[Extracted records]
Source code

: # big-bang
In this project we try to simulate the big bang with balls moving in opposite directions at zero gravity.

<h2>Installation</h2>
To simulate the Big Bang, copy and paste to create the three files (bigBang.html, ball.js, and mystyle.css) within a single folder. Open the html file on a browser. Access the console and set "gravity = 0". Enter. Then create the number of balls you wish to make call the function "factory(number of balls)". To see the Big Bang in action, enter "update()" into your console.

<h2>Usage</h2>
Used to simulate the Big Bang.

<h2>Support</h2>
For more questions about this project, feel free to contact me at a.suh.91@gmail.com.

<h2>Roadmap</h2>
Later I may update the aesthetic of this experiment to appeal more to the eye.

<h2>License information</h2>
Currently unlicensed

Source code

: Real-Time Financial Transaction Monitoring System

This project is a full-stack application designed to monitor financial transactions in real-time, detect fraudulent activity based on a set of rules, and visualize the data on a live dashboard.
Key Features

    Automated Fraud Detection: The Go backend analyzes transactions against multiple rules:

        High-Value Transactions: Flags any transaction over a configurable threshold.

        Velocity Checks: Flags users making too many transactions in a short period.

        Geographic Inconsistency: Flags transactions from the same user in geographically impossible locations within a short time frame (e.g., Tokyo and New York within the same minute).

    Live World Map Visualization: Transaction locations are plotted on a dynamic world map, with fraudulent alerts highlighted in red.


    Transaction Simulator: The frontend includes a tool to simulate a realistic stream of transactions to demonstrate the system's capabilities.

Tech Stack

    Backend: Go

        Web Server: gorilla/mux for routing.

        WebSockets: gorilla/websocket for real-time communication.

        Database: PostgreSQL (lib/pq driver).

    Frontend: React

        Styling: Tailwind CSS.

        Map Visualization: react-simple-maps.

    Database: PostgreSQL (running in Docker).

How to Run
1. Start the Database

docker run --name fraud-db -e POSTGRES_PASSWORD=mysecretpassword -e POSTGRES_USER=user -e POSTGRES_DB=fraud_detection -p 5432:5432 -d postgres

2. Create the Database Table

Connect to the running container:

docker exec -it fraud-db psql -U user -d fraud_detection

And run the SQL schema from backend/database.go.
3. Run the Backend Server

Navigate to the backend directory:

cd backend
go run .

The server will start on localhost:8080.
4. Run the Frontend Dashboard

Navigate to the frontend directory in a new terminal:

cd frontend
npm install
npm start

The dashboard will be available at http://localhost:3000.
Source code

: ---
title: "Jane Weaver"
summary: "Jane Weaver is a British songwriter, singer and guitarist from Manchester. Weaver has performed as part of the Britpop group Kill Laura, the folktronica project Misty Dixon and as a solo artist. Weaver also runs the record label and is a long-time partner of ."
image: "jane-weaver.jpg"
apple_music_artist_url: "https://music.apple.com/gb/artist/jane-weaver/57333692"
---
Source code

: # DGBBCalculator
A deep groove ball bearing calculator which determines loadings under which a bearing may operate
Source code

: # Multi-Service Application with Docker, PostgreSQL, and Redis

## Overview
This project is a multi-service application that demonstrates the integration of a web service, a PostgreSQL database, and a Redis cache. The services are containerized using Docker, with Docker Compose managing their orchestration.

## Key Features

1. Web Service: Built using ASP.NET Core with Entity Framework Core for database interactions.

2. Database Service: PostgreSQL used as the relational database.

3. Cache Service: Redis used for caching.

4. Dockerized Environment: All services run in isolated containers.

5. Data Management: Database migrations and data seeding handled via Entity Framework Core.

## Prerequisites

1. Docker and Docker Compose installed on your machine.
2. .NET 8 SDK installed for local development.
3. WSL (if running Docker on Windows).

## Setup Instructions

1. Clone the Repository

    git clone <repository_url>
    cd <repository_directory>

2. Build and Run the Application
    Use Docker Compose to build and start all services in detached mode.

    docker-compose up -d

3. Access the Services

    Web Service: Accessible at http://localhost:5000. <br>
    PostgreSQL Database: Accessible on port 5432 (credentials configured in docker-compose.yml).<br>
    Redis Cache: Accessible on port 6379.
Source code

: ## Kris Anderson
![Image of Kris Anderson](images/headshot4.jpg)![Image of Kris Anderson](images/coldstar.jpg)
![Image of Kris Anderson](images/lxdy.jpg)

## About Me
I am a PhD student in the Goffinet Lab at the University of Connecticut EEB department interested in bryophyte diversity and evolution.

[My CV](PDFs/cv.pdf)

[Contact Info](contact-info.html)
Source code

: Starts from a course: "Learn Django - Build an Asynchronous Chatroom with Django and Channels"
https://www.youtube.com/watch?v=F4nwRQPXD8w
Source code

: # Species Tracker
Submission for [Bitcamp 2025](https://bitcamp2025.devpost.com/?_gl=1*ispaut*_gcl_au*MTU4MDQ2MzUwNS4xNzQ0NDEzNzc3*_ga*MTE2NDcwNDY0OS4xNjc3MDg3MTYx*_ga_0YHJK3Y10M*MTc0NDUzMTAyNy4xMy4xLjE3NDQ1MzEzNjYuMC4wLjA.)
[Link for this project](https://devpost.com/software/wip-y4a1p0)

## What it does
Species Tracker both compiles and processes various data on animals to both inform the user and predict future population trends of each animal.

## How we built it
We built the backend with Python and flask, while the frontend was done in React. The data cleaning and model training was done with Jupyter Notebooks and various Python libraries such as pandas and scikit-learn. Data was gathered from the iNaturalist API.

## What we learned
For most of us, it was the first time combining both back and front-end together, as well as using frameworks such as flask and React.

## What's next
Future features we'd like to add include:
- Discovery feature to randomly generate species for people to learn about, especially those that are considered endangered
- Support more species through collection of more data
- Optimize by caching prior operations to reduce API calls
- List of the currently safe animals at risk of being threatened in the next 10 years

TASK STATEMENT ▸ Each line above should appear again, reproduced exactly.

RESPONSE AREA ▸
Source code

: # big-bang
In this project we try to simulate the big bang with balls moving in opposite directions at zero gravity.

<h2>Installation</h2>
To simulate the Big Bang, copy and paste to create the three files (bigBang.html, ball.js, and mystyle.css) within a single folder. Open the html file on a browser. Access the console and set "gravity = 0". Enter. Then create the number of balls you wish to make call the function "factory(number of balls)". To see the Big Bang in action, enter "update()" into your console.

<h2>Usage</h2>
Used to simulate the Big Bang.

<h2>Support</h2>
For more questions about this project, feel free to contact me at a.suh.91@gmail.com.

<h2>Roadmap</h2>
Later I may update the aesthetic of this experiment to appeal more to the eye.

<h2>License information</h2>
Currently unlicensed

Source code

: Real-Time Financial Transaction Monitoring System

This project is a full-stack application designed to monitor financial transactions in real-time, detect fraudulent activity based on a set of rules, and visualize the data on a live dashboard.
Key Features

    Automated Fraud Detection: The Go backend analyzes transactions against multiple rules:

        High-Value Transactions: Flags any transaction over a configurable threshold.

        Velocity Checks: Flags users making too many transactions in a short period.

        Geographic Inconsistency: Flags transactions from the same user in geographically impossible locations within a short time frame (e.g., Tokyo and New York within the same minute).

    Live World Map Visualization: Transaction locations are plotted on a dynamic world map, with fraudulent alerts highlighted in red.


    Transaction Simulator: The frontend includes a tool to simulate a realistic stream of transactions to demonstrate the system's capabilities.

Tech Stack

    Backend: Go

        Web Server: gorilla/mux for routing.

        WebSockets: gorilla/websocket for real-time communication.

        Database: PostgreSQL (lib/pq driver).

    Frontend: React

        Styling: Tailwind CSS.

        Map Visualization: react-simple-maps.

    Database: PostgreSQL (running in Docker).

How to Run
1. Start the Database

docker run --name fraud-db -e POSTGRES_PASSWORD=mysecretpassword -e POSTGRES_USER=user -e POSTGRES_DB=fraud_detection -p 5432:5432 -d postgres

2. Create the Database Table

Connect to the running container:

docker exec -it fraud-db psql -U user -d fraud_detection

And run the SQL schema from backend/database.go.
3. Run the Backend Server

Navigate to the backend directory:

cd backend
go run .

The server will start on localhost:8080.
4. Run the Frontend Dashboard

Navigate to the frontend directory in a new terminal:

cd frontend
npm install
npm start

The dashboard will be available at http://localhost:3000.
Source code

: ---
title: "Jane Weaver"
summary: "Jane Weaver is a British songwriter, singer and guitarist from Manchester. Weaver has performed as part of the Britpop group Kill Laura, the folktronica project Misty Dixon and as a solo artist. Weaver also runs the record label and is a long-time partner of ."
image: "jane-weaver.jpg"
apple_music_artist_url: "https://music.apple.com/gb/artist/jane-weaver/57333692"
---
Source code

: # DGBBCalculator
A deep groove ball bearing calculator which determines loadings under which a bearing may operate
Source code

: # Multi-Service Application with Docker, PostgreSQL, and Redis

## Overview
This project is a multi-service application that demonstrates the integration of a web service, a PostgreSQL database, and a Redis cache. The services are containerized using Docker, with Docker Compose managing their orchestration.

## Key Features

1. Web Service: Built using ASP.NET Core with Entity Framework Core for database interactions.

2. Database Service: PostgreSQL used as the relational database.

3. Cache Service: Redis used for caching.

4. Dockerized Environment: All services run in isolated containers.

5. Data Management: Database migrations and data seeding handled via Entity Framework Core.

## Prerequisites

1. Docker and Docker Compose installed on your machine.
2. .NET 8 SDK installed for local development.
3. WSL (if running Docker on Windows).

## Setup Instructions

1. Clone the Repository

    git clone <repository_url>
    cd <repository_directory>

2. Build and Run the Application
    Use Docker Compose to build and start all services in detached mode.

    docker-compose up -d

3. Access the Services

    Web Service: Accessible at http://localhost:5000. <br>
    PostgreSQL Database: Accessible on port 5432 (credentials configured in docker-compose.yml).<br>
    Redis Cache: Accessible on port 6379.
Source code

: ## Kris Anderson
![Image of Kris Anderson](images/headshot4.jpg)![Image of Kris Anderson](images/coldstar.jpg)
![Image of Kris Anderson](images/lxdy.jpg)

## About Me
I am a PhD student in the Goffinet Lab at the University of Connecticut EEB department interested in bryophyte diversity and evolution.

[My CV](PDFs/cv.pdf)

[Contact Info](contact-info.html)
Source code

: Starts from a course: "Learn Django - Build an Asynchronous Chatroom with Django and Channels"
https://www.youtube.com/watch?v=F4nwRQPXD8w
Source code

: # Species Tracker
Submission for [Bitcamp 2025](https://bitcamp2025.devpost.com/?_gl=1*ispaut*_gcl_au*MTU4MDQ2MzUwNS4xNzQ0NDEzNzc3*_ga*MTE2NDcwNDY0OS4xNjc3MDg3MTYx*_ga_0YHJK3Y10M*MTc0NDUzMTAyNy4xMy4xLjE3NDQ1MzEzNjYuMC4wLjA.)
[Link for this project](https://devpost.com/software/wip-y4a1p0)

## What it does
Species Tracker both compiles and processes various data on animals to both inform the user and predict future population trends of each animal.

## How we built it
We built the backend with Python and flask, while the frontend was done in React. The data cleaning and model training was done with Jupyter Notebooks and various Python libraries such as pandas and scikit-learn. Data was gathered from the iNaturalist API.

## What we learned
For most of us, it was the first time combining both back and front-end together, as well as using frameworks such as flask and React.

## What's next
Future features we'd like to add include:
- Discovery feature to randomly generate species for people to learn about, especially those that are considered endangered
- Support more species through collection of more data
- Optimize by caching prior operations to reduce API calls
- List of the currently safe animals at risk of being threatened in the next 10 years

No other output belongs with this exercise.